On the different kind of checks applicable to this `data pipeline`, the scope will be reduced to _data content_ ones.
The _Metadata_ type is not going to be considered as we are working on a single Spark instance, and it is to be considered
that on this environment this king of __data corruption__ is not likely to ocurre (check already developed into the framework).
As fo the _pipeline_ type, this is not a proper pipeline encompassing several systems on different machines, hence they are not
going to be studied; still the ones derived from __improper coding__ is being review by the developer while creating this 
Jupyter notebook.

##### Airport Codes
Has no room for verification, vis a vis of the data it contains:
- city
- iata code


##### U.S. City Demographic
Can have some data checks related to the `population` and `age` attributes:
- city
- city_age
- male population
- female population
- population
- non native population
- house size

In [21]:
# Age
us_city = us_city.filter(us_city.city_age >= 0)\
                 .filter(us_city.city_age <= 130)

# Population
us_city = us_city.withColumn('check_failed', us_city.population != (us_city.population_male + us_city.population_female))
us_city = us_city.withColumn('check_failed', (us_city.check_failed) | (us_city.population < us_city.population_no_native))

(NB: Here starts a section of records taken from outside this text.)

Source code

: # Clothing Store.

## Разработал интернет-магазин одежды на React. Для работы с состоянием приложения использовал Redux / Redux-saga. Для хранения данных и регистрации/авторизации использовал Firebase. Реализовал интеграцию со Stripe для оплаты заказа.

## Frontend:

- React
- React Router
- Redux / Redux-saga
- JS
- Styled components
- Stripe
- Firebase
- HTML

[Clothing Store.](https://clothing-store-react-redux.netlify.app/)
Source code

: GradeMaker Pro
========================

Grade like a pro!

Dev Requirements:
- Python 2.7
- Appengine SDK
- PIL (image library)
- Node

us_city = us_city.filter(us_city.check_failed != True)
us_city = us_city.drop('check_failed')

 ##### World Temperature
 This table can have data checks related to the temperature vaues; the ´datetime´ have already been enforced by the 
 conversion procedure:
 - datetime
 - temperature
 - temperature_uncertainty
 - city

In [22]:
# Temperature
temperature = temperature.filter(temperature.temperature > -60)\
                         .filter(temperature.temperature < 60)

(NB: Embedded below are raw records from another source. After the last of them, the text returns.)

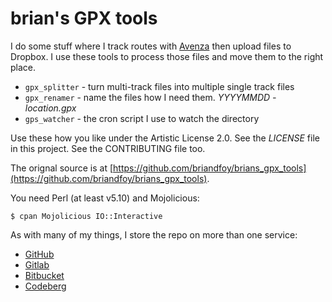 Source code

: # brian's GPX tools

I do some stuff where I track routes with [Avenza]() then upload files to Dropbox. I use these tools to process those files and move them to the right place.

* `gpx_splitter` - turn multi-track files into multiple single track files
* `gpx_renamer` - name the files how I need them. *YYYYMMDD - location.gpx*
* `gps_watcher` - the cron script I use to watch the directory

Use these how you like under the Artistic License 2.0. See the
*LICENSE* file in this project. See the CONTRIBUTING file too.

The orignal source is at [https://github.com/briandfoy/brians_gpx_tools](https://github.com/briandfoy/brians_gpx_tools).

You need Perl (at least v5.10) and Mojolicious:

	$ cpan Mojolicious IO::Interactive

As with many of my things, I store the repo on more than one service:

* [GitHub](https://github.com/briandfoy/brians_gpx_tools)
* [Gitlab](https://gitlab.com/briandfoy/brians_gpx_tools)
* [Bitbucket](https://bitbucket.org/theperlreview/brians_gpx_tools)
* [Codeberg](https://codeberg.org/briandfoy/brians_gpx_tools)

##### I94 Immigration Data
Can have some checks related to the `dates` of arrival and departure and `age` of the arriving passengers:
- month
- iata_code
- arrival_date
- mode
- state_address
- departure_date
- age
- visa
- year_born
- gender
- airline
- visa_type

In [23]:
# Date
immigration = immigration.filter(immigration.month >= 1)\
                         .filter(immigration.month <= 12)\
                         .filter(immigration.arrival_date >= immigration.departure_date)

# Age
immigration = immigration.filter(immigration.age >= 0)\
                         .filter(immigration.age <= 130)\
                         .filter(immigration.year_born >= 1890)\
                         .filter(immigration.year_born <= 2020)

#### 4.3 Data dictionary 
Create a data dictionary for your data model. For each field, provide a brief description of what the data is and where it came from. You can include the data dictionary in the notebook or in a separate file.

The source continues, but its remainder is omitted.